NYSJ: How are you looking at the move from Reebok to adidas?
JC: Commissioner Bettman called it seamless, and it is. It is more of a logo change and an evolution than a revolution. But adidas is more of a league-performance brand than Reebok. Reebok aspired to that but were never as consistent in their execution. And adidas, strong in Europe and places internationally, gives us significantly more clout than we had. Adidas is the exclusive outfitter for authentic and replica jerseys for the eight-team World Cup of Hockey tournament. So now we have 5,000 stores in Europe where we can put NHL or World Cup of Hockey property. That's important. We have a lot of great Russian players, for instance, who the fans in Russia want to better connect with. Not just by watching the games but by buying the merchandise.

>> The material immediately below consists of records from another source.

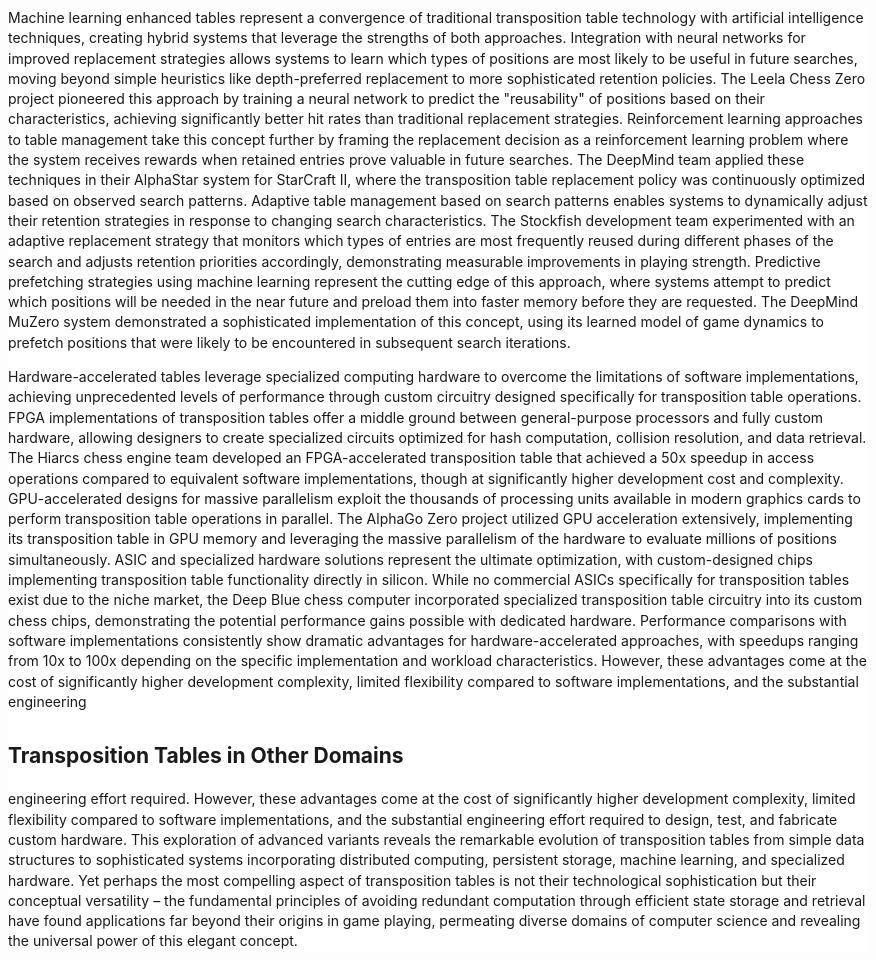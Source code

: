 Machine learning enhanced tables represent a convergence of traditional transposition table technology with artificial intelligence techniques, creating hybrid systems that leverage the strengths of both approaches. Integration with neural networks for improved replacement strategies allows systems to learn which types of positions are most likely to be useful in future searches, moving beyond simple heuristics like depth-preferred replacement to more sophisticated retention policies. The Leela Chess Zero project pioneered this approach by training a neural network to predict the "reusability" of positions based on their characteristics, achieving significantly better hit rates than traditional replacement strategies. Reinforcement learning approaches to table management take this concept further by framing the replacement decision as a reinforcement learning problem where the system receives rewards when retained entries prove valuable in future searches. The DeepMind team applied these techniques in their AlphaStar system for StarCraft II, where the transposition table replacement policy was continuously optimized based on observed search patterns. Adaptive table management based on search patterns enables systems to dynamically adjust their retention strategies in response to changing search characteristics. The Stockfish development team experimented with an adaptive replacement strategy that monitors which types of entries are most frequently reused during different phases of the search and adjusts retention priorities accordingly, demonstrating measurable improvements in playing strength. Predictive prefetching strategies using machine learning represent the cutting edge of this approach, where systems attempt to predict which positions will be needed in the near future and preload them into faster memory before they are requested. The DeepMind MuZero system demonstrated a sophisticated implementation of this concept, using its learned model of game dynamics to prefetch positions that were likely to be encountered in subsequent search iterations.

Hardware-accelerated tables leverage specialized computing hardware to overcome the limitations of software implementations, achieving unprecedented levels of performance through custom circuitry designed specifically for transposition table operations. FPGA implementations of transposition tables offer a middle ground between general-purpose processors and fully custom hardware, allowing designers to create specialized circuits optimized for hash computation, collision resolution, and data retrieval. The Hiarcs chess engine team developed an FPGA-accelerated transposition table that achieved a 50x speedup in access operations compared to equivalent software implementations, though at significantly higher development cost and complexity. GPU-accelerated designs for massive parallelism exploit the thousands of processing units available in modern graphics cards to perform transposition table operations in parallel. The AlphaGo Zero project utilized GPU acceleration extensively, implementing its transposition table in GPU memory and leveraging the massive parallelism of the hardware to evaluate millions of positions simultaneously. ASIC and specialized hardware solutions represent the ultimate optimization, with custom-designed chips implementing transposition table functionality directly in silicon. While no commercial ASICs specifically for transposition tables exist due to the niche market, the Deep Blue chess computer incorporated specialized transposition table circuitry into its custom chess chips, demonstrating the potential performance gains possible with dedicated hardware. Performance comparisons with software implementations consistently show dramatic advantages for hardware-accelerated approaches, with speedups ranging from 10x to 100x depending on the specific implementation and workload characteristics. However, these advantages come at the cost of significantly higher development complexity, limited flexibility compared to software implementations, and the substantial engineering

## Transposition Tables in Other Domains

engineering effort required. However, these advantages come at the cost of significantly higher development complexity, limited flexibility compared to software implementations, and the substantial engineering effort required to design, test, and fabricate custom hardware. This exploration of advanced variants reveals the remarkable evolution of transposition tables from simple data structures to sophisticated systems incorporating distributed computing, persistent storage, machine learning, and specialized hardware. Yet perhaps the most compelling aspect of transposition tables is not their technological sophistication but their conceptual versatility – the fundamental principles of avoiding redundant computation through efficient state storage and retrieval have found applications far beyond their origins in game playing, permeating diverse domains of computer science and revealing the universal power of this elegant concept.
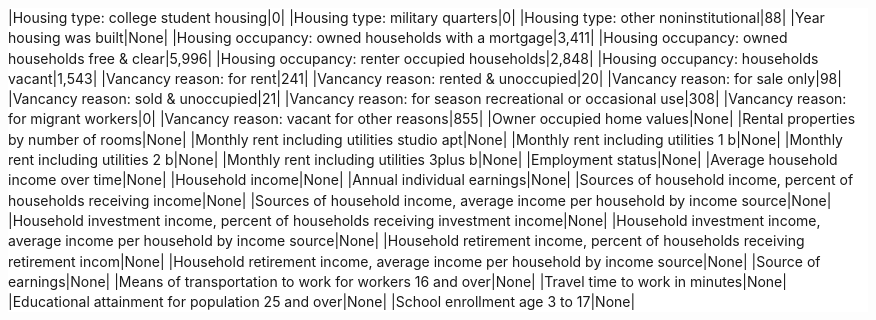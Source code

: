 |Housing type: college student housing|0|
|Housing type: military quarters|0|
|Housing type: other noninstitutional|88|
|Year housing was built|None|
|Housing occupancy: owned households with a mortgage|3,411|
|Housing occupancy: owned households free & clear|5,996|
|Housing occupancy: renter occupied households|2,848|
|Housing occupancy: households vacant|1,543|
|Vancancy reason: for rent|241|
|Vancancy reason: rented & unoccupied|20|
|Vancancy reason: for sale only|98|
|Vancancy reason: sold & unoccupied|21|
|Vancancy reason: for season recreational or occasional use|308|
|Vancancy reason: for migrant workers|0|
|Vancancy reason: vacant for other reasons|855|
|Owner occupied home values|None|
|Rental properties by number of rooms|None|
|Monthly rent including utilities studio apt|None|
|Monthly rent including utilities 1 b|None|
|Monthly rent including utilities 2 b|None|
|Monthly rent including utilities 3plus b|None|
|Employment status|None|
|Average household income over time|None|
|Household income|None|
|Annual individual earnings|None|
|Sources of household income, percent of households receiving income|None|
|Sources of household income, average income per household by income source|None|
|Household investment income, percent of households receiving investment income|None|
|Household investment income, average income per household by income source|None|
|Household retirement income, percent of households receiving retirement incom|None|
|Household retirement income, average income per household by income source|None|
|Source of earnings|None|
|Means of transportation to work for workers 16 and over|None|
|Travel time to work in minutes|None|
|Educational attainment for population 25 and over|None|
|School enrollment age 3 to 17|None|
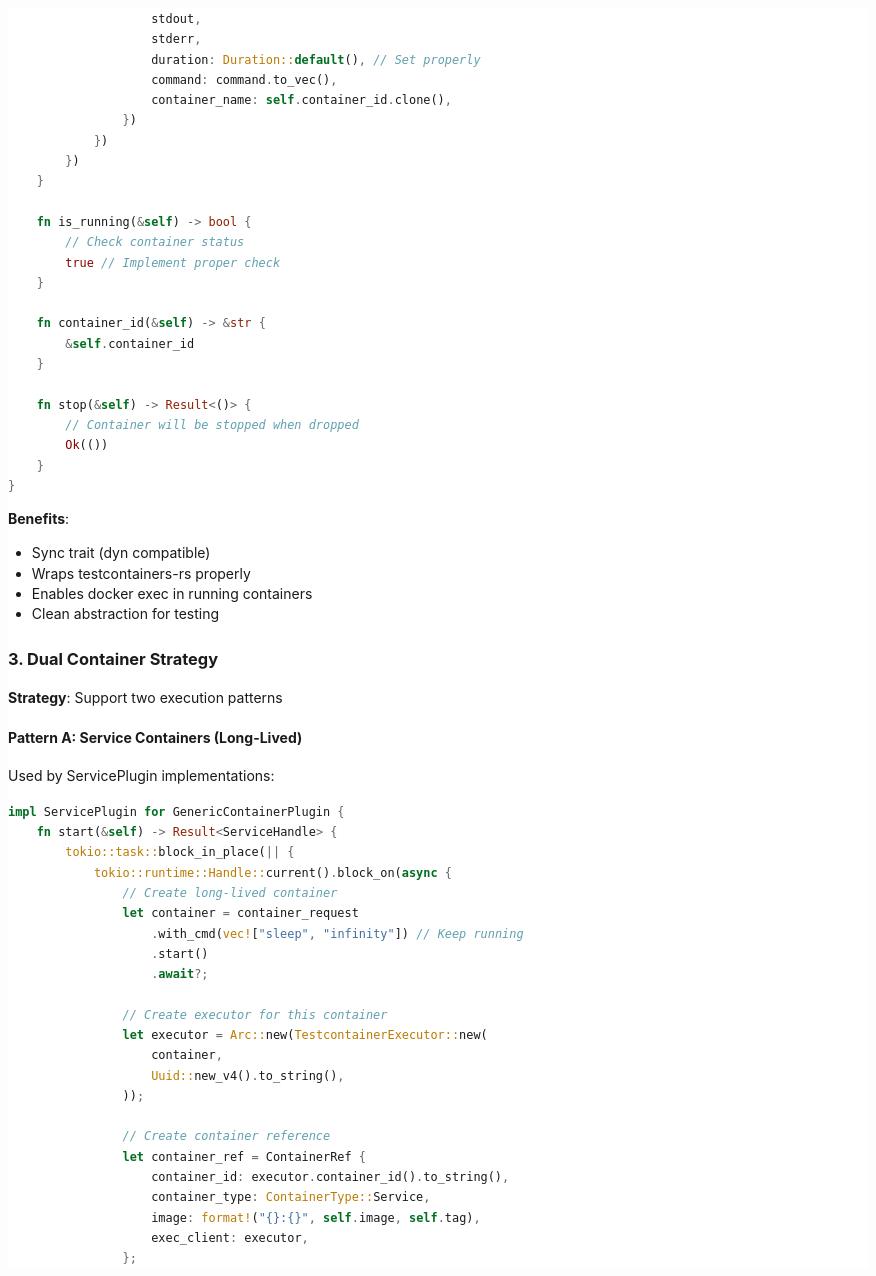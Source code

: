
 ```rust
                    stdout,
                    stderr,
                    duration: Duration::default(), // Set properly
                    command: command.to_vec(),
                    container_name: self.container_id.clone(),
                })
            })
        })
    }

    fn is_running(&self) -> bool {
        // Check container status
        true // Implement proper check
    }

    fn container_id(&self) -> &str {
        &self.container_id
    }

    fn stop(&self) -> Result<()> {
        // Container will be stopped when dropped
        Ok(())
    }
}
```

**Benefits**:
- Sync trait (dyn compatible)
- Wraps testcontainers-rs properly
- Enables docker exec in running containers
- Clean abstraction for testing

### 3. Dual Container Strategy

**Strategy**: Support two execution patterns

#### Pattern A: Service Containers (Long-Lived)

Used by ServicePlugin implementations:

```rust
impl ServicePlugin for GenericContainerPlugin {
    fn start(&self) -> Result<ServiceHandle> {
        tokio::task::block_in_place(|| {
            tokio::runtime::Handle::current().block_on(async {
                // Create long-lived container
                let container = container_request
                    .with_cmd(vec!["sleep", "infinity"]) // Keep running
                    .start()
                    .await?;

                // Create executor for this container
                let executor = Arc::new(TestcontainerExecutor::new(
                    container,
                    Uuid::new_v4().to_string(),
                ));

                // Create container reference
                let container_ref = ContainerRef {
                    container_id: executor.container_id().to_string(),
                    container_type: ContainerType::Service,
                    image: format!("{}:{}", self.image, self.tag),
                    exec_client: executor,
                };

```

NYSJ: How urgent is it for the NHL to build on and expand marketing categories in the U.S and Canada?
JC: Not an urgency, but we have laid out an aggressive plan with the owners. We always look for the right partners and the right opportunities. The World Cup of Hockey will bring many opportunities and new potential for partners and partnerships.
NYSJ: What do you see for the immediate and long-term future for the NHL?
JC: We've been growing at a 19% average annual revenue growth over the last eight years. And we presented to the owners back in June a three-year plan that we are going to accelerate that to 20% annually. So that's pretty good growth off of what is already a growing pace on an annual basis. By the end of the three years we plan to be close to $1 billion in annual revenue, which would be up from $200 million when I started. We are excited about this season with our jewel events, the Winter So it's good growth with our fans, media partners, marketing partners, and the platforms we use to reach, connect and interact with fans.
• NHL North American corporate marketing partners include Advil, Bridgestone, Coors Light, EA Sports, Enterprise, Gatorade, Honda, Panini, PepsiCo and Reebok.
• NHL U.S. Partners include AMP Energy, Discover, Geico and McDonald's.
• NHL Partners in Canada include Canadian Tire, Diageo, Hershey's, L'Oreal Men, Mondelez, P&G, ScotiaBank, Tim Hortons, Rogers and Visa.
• Key dates this season: NHL Faceoff, Oct. 7 (in Calgary); Discover Thanksgiving Day Showdown Nov. 27; Bridgestone Winter Classic, Jan. 1, 2016 (Gillette Stadium: Montreal Canadiens vs. host Boston Bruins); All-Star Weekend Jan. 30-31 (Bridgestone Arena, Nashville); Hockey Day In America Feb. 21. Coors Light Stadium Series Feb. 21 (TCF Bank Stadium: Chicago Blackhawks vs. host Minnesota Wild) and Feb. 27 (Coors Field: Detroit Red Wings vs. host Colorado Avalanche).